How/Why would a loan be recalled by a lender during bad times?

Reading an article by Bill Zheng today; it suggested that a loan could be recalled by a lender during bad times. I've never heard of this before. How & why would this happen? Would it only happen to a owner if they had defaulted one too many times of making repayments, & thus the lender decides to recall the loan? Any other reasons why the lender would do it? Does "recalling the loan" mean you have to refinance through another lender or pay out the loan by selling up - is this the same as a lender foreclosing on the property?
 
I believe that this is more for margin loans rather than homloans. We have LOC set up against our properties at the height of the boom (when value peaked and we could get a high val) and these properties have dropped 15-20% in value and we havent had to reduce our LOC amount.

I hope this helps.

Have a great day!
 
Reading an article by Bill Zheng today; it suggested that a loan could be recalled by a lender during bad times. I've never heard of this before. How & why would this happen? Would it only happen to a owner if they had defaulted one too many times of making repayments, & thus the lender decides to recall the loan? Any other reasons why the lender would do it? Does "recalling the loan" mean you have to refinance through another lender or pay out the loan by selling up - is this the same as a lender foreclosing on the property?

If a lender ran into trouble, ie could not raise funds to pay obligations (eg depositors wanting funds or unable to refinance their borrowings) then they may be forced to recall loans. This would be a serious situation and would be the last call. The system is based on confidence, which would take a huge hit if this eventuated.

The RBA offers a level of support to the major banks but the other mortgage providers are more susceptible. Look at the rams scenario. Westpac basically bailed out the business as it was having difficulty rolling over its loans and if the worst eventuated, well the whole industry would look shaky.

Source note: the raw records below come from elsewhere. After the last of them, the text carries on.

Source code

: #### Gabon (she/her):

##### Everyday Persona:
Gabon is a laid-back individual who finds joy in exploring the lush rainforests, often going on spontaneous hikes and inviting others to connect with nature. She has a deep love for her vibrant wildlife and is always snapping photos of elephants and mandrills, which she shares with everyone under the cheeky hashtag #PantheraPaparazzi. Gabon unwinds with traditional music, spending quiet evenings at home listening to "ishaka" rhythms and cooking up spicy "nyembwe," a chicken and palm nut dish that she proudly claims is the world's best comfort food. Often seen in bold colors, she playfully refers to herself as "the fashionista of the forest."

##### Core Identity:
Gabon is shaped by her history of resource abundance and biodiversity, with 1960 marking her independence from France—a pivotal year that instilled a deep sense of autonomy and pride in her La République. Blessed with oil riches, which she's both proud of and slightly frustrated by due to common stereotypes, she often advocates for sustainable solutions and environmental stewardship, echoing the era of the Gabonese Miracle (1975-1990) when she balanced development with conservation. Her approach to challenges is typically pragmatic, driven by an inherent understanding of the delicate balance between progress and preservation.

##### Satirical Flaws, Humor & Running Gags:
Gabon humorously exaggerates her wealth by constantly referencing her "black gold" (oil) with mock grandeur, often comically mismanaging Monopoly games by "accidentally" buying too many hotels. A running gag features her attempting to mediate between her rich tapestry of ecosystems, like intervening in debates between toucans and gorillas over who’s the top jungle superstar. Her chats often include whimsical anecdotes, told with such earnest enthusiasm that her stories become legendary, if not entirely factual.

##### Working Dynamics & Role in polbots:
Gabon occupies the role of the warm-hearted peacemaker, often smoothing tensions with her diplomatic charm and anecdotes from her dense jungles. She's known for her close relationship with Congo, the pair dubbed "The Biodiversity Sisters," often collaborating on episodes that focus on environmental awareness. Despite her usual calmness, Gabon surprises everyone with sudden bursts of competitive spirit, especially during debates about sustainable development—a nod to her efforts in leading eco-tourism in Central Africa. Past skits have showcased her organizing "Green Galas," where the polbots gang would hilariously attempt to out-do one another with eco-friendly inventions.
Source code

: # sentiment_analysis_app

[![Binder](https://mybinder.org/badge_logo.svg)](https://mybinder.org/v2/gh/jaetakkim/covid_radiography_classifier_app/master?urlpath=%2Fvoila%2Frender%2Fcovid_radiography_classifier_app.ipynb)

Its common in commercial mortgages to have conditions such as loan review after 3 yrs and the lender reserving the right to recall if circumstances change. They would be expected to give a period where you attempt to refinance with another lender, but again if this situation arises the general industry would most likely be hesitant.
 
Didn' this happen to a Chanel 7 sports commentator in the 90's? From memory the properties were revalued lower and he had to put up more collateral which he couldn't do.
 
If the banks think they have too much exposure to you - then they might recall your loans or get you to reduce the LVR, which you may be able to refinance else where or have to sell the property.

If you spread your finance around for different properties, this is less likely to happen. I don't know what the tipping point is though.